● TASK BRIEF
Whenever a line in the records below contains "lvstk", pick it out.

● THE DATA
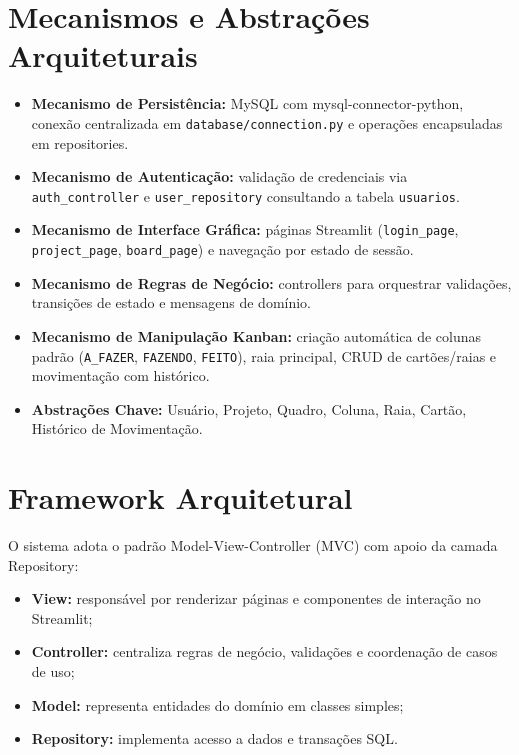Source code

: \section{Mecanismos e Abstrações Arquiteturais}
\begin{itemize}
    \item \textbf{Mecanismo de Persistência:} MySQL com mysql-connector-python, conexão centralizada em \texttt{database/connection.py} e operações encapsuladas em repositories.
    \item \textbf{Mecanismo de Autenticação:} validação de credenciais via \texttt{auth\_controller} e \texttt{user\_repository} consultando a tabela \texttt{usuarios}.
    \item \textbf{Mecanismo de Interface Gráfica:} páginas Streamlit (\texttt{login\_page}, \texttt{project\_page}, \texttt{board\_page}) e navegação por estado de sessão.
    \item \textbf{Mecanismo de Regras de Negócio:} controllers para orquestrar validações, transições de estado e mensagens de domínio.
    \item \textbf{Mecanismo de Manipulação Kanban:} criação automática de colunas padrão (\texttt{A\_FAZER}, \texttt{FAZENDO}, \texttt{FEITO}), raia principal, CRUD de cartões/raias e movimentação com histórico.
    \item \textbf{Abstrações Chave:} Usuário, Projeto, Quadro, Coluna, Raia, Cartão, Histórico de Movimentação.
\end{itemize}

\section{Framework Arquitetural}
O sistema adota o padrão Model-View-Controller (MVC) com apoio da camada Repository:

\begin{itemize}
    \item \textbf{View:} responsável por renderizar páginas e componentes de interação no Streamlit;
    \item \textbf{Controller:} centraliza regras de negócio, validações e coordenação de casos de uso;
    \item \textbf{Model:} representa entidades do domínio em classes simples;
    \item \textbf{Repository:} implementa acesso a dados e transações SQL.
\end{itemize}

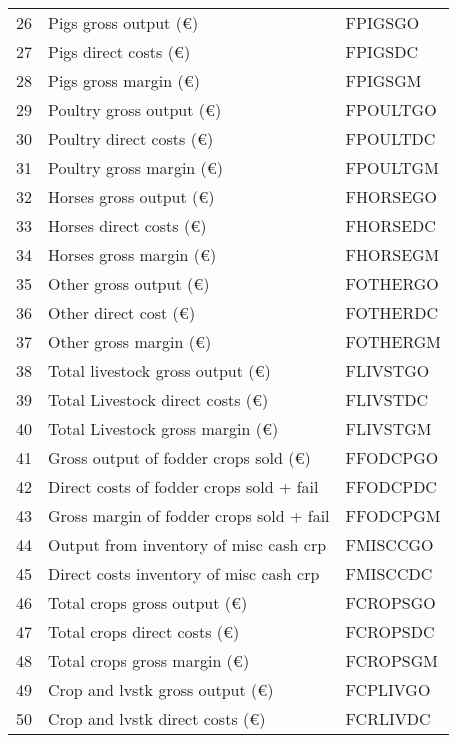 \documentclass{article}\usepackage{graphicx, color}
\begin{document}
\begin{flushleft}
\begin{table}[ht]
\begin{center}
\begin{tabular}{rll}
  26 & Pigs     gross output    (€) & FPIGSGO \\ 
  27 & Pigs     direct costs    (€) & FPIGSDC \\ 
  28 & Pigs     gross margin    (€) & FPIGSGM \\ 
  29 & Poultry  gross output    (€) & FPOULTGO \\ 
  30 & Poultry  direct costs    (€) & FPOULTDC \\ 
  31 & Poultry  gross margin    (€) & FPOULTGM \\ 
  32 & Horses   gross output    (€) & FHORSEGO \\ 
  33 & Horses   direct costs    (€) & FHORSEDC \\ 
  34 & Horses   gross margin    (€) & FHORSEGM \\ 
  35 & Other    gross output    (€) & FOTHERGO \\ 
  36 & Other    direct cost     (€) & FOTHERDC \\ 
  37 & Other    gross margin    (€) & FOTHERGM \\ 
  38 & Total livestock  gross output  (€) & FLIVSTGO \\ 
  39 & Total Livestock  direct costs  (€) & FLIVSTDC \\ 
  40 & Total Livestock  gross margin  (€) & FLIVSTGM \\ 
  41 & Gross output of fodder crops sold (€) & FFODCPGO \\ 
  42 & Direct costs of fodder crops sold + fail & FFODCPDC \\ 
  43 & Gross margin of fodder crops sold + fail & FFODCPGM \\ 
  44 & Output from inventory of misc cash crp & FMISCCGO \\ 
  45 & Direct costs inventory of misc cash crp & FMISCCDC \\ 
  46 & Total crops      gross output  (€) & FCROPSGO \\ 
  47 & Total crops      direct costs  (€) & FCROPSDC \\ 
  48 & Total crops      gross margin  (€) & FCROPSGM \\ 
  49 & Crop and lvstk   gross output  (€) & FCPLIVGO \\ 
  50 & Crop and lvstk   direct costs  (€) & FCRLIVDC \\ 
   \hline
\end{tabular}
\end{center}
\end{table}



\end{flushleft}
\end{document}

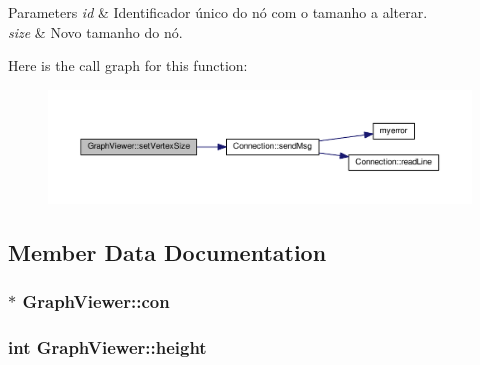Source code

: \begin{DoxyParams}{Parameters}
{\em id} & Identificador único do nó com o tamanho a alterar. \\
\hline
{\em size} & Novo tamanho do nó. \\
\hline
\end{DoxyParams}


Here is the call graph for this function\+:
\nopagebreak
\begin{figure}[H]
\begin{center}
\leavevmode
\includegraphics[width=350pt]{classGraphViewer_ae930dfdfcdeb7a871eefb6028d74b9f9_cgraph}
\end{center}
\end{figure}




\subsection{Member Data Documentation}
\subsubsection[{\texorpdfstring{con}{con}}]{$\ast$ Graph\+Viewer\+::con\hspace{0.3cm}{\ttfamily [private]}}\hypertarget{classGraphViewer_a14a206f78c242e739e0908b06070ba4d}{}\label{classGraphViewer_a14a206f78c242e739e0908b06070ba4d}
\subsubsection[{\texorpdfstring{height}{height}}]{\setlength{\rightskip}{0pt plus 5cm}int Graph\+Viewer\+::height\hspace{0.3cm}{\ttfamily [private]}}\hypertarget{classGraphViewer_a9a1000e492a66ac4301c7135275690da}{}\label{classGraphViewer_a9a1000e492a66ac4301c7135275690da}
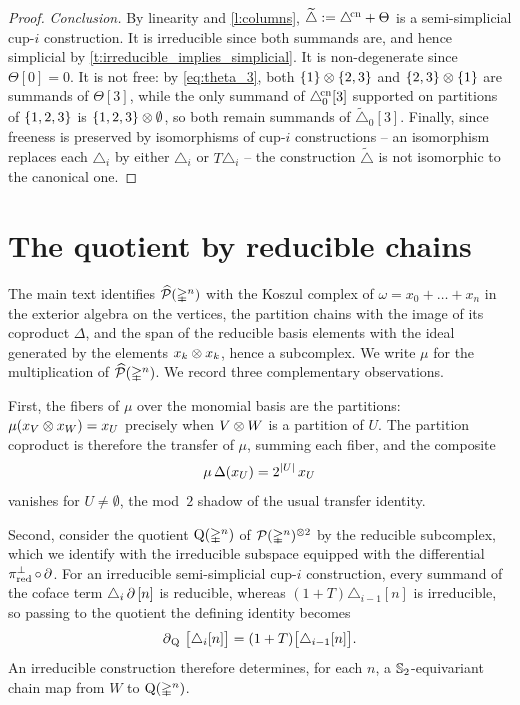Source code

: \documentclass{amsart}
\begin{document}
\begin{proof}
	\medskip
	\textit{Conclusion.}
	By linearity and \cref{l:columns}, $\widetilde\triangle := \canonical + \Theta$ is a semi-simplicial \mbox{cup-$i$} construction.
	It is irreducible since both summands are, and hence simplicial by \cref{t:irreducible_implies_simplicial}.
	It is non-degenerate since $\Theta[0] = 0$.
	It is not free: by \cref{eq:theta_3}, both $\set{1} \ot \set{2,3}$ and $\set{2,3} \ot \set{1}$ are summands of $\Theta[3]$, while the only summand of $\canonical_0[3]$ supported on partitions of $\set{1,2,3}$ is $\set{1,2,3} \ot \emptyset$, so both remain summands of $\widetilde\triangle_0[3]$.
	Finally, since freeness is preserved by isomorphisms of \mbox{cup-$i$} constructions -- an isomorphism replaces each $\triangle_i$ by either $\triangle_i$ or $T\triangle_i$ -- the construction $\widetilde\triangle$ is not isomorphic to the canonical one.
\end{proof}

\section{The quotient by reducible chains}\label{s:quotient}

The main text identifies $\widehat{\cP}(\simplex^n)$ with the Koszul complex of $\omega = x_0 + \dots + x_n$ in the exterior algebra on the vertices, the partition chains with the image of its coproduct $\Delta$, and the span of the reducible basis elements with the ideal generated by the elements $x_k \ot x_k$, hence a subcomplex.
We write $\mu$ for the multiplication of $\widehat{\cP}(\simplex^n)$.
We record three complementary observations.

First, the fibers of $\mu$ over the monomial basis are the partitions: $\mu(x_V \ot x_W) = x_U$ precisely when $V \ot W$ is a partition of $U$.
The partition coproduct is therefore the transfer of $\mu$, summing each fiber, and the composite
\[
\mu\, \Delta(x_U) = 2^{\bars{U}}\, x_U
\]
vanishes for $U \neq \emptyset$, the mod~$2$ shadow of the usual transfer identity.

Second, consider the quotient $\rQ(\simplex^n)$ of $\cP(\simplex^n)^{\ot 2}$ by the reducible subcomplex, which we identify with the irreducible subspace equipped with the differential $\piirred \circ \bd$.
For an irreducible semi-simplicial \mbox{cup-$i$} construction, every summand of the coface term $\triangle_i\bd\,[n]$ is reducible, whereas $(1+T)\triangle_{i-1}[n]$ is irreducible, so passing to the quotient the defining identity becomes
\[
\bd_{\rQ}\, \big[\triangle_i[n]\big] = (1+T) \big[\triangle_{i-1}[n]\big].
\]
An irreducible construction therefore determines, for each $n$, a $\Sym_2$-equivariant chain map from $W$ to $\rQ(\simplex^n)$.
\end{document}
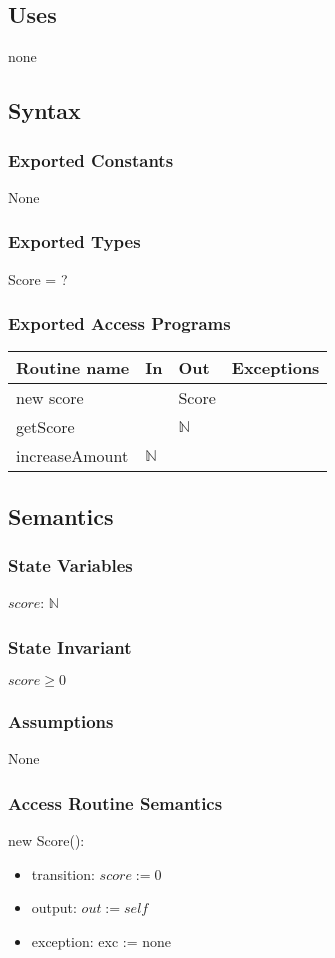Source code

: \documentclass[12pt]{article}
\begin{document}
\subsection*{Uses}
none

\subsection*{Syntax}
\subsubsection*{Exported Constants}
None
\subsubsection*{Exported Types}
Score = ?
\subsubsection*{Exported Access Programs}
\begin{tabular}{| l | l | l | p{5cm} |}
\hline
\textbf{Routine name} & \textbf{In} & \textbf{Out} & \textbf{Exceptions}\\
\hline
new score &  & Score &\\
\hline
getScore &    & $\mathbb{N}$ & \\
\hline
increaseAmount & $\mathbb{N}$ & &\\
\hline
\end{tabular}

\subsection*{Semantics}
\subsubsection*{State Variables}
$\mathit{score}$: $\mathbb{N}$
\subsubsection*{State Invariant}
$score \geq 0$
\subsubsection*{Assumptions}
None
\subsubsection*{Access Routine Semantics}
\noindent new Score():
\begin{itemize}
\item transition: $\mathit{score} := 0$
\item output: $out := \mathit{self}$
\item exception: exc := none
\end{itemize}
\newpage
\end{document}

● FINISHED TASK
  49 & Crop and lvstk   gross output  (€) & FCPLIVGO \\ 
  50 & Crop and lvstk   direct costs  (€) & FCRLIVDC \\ 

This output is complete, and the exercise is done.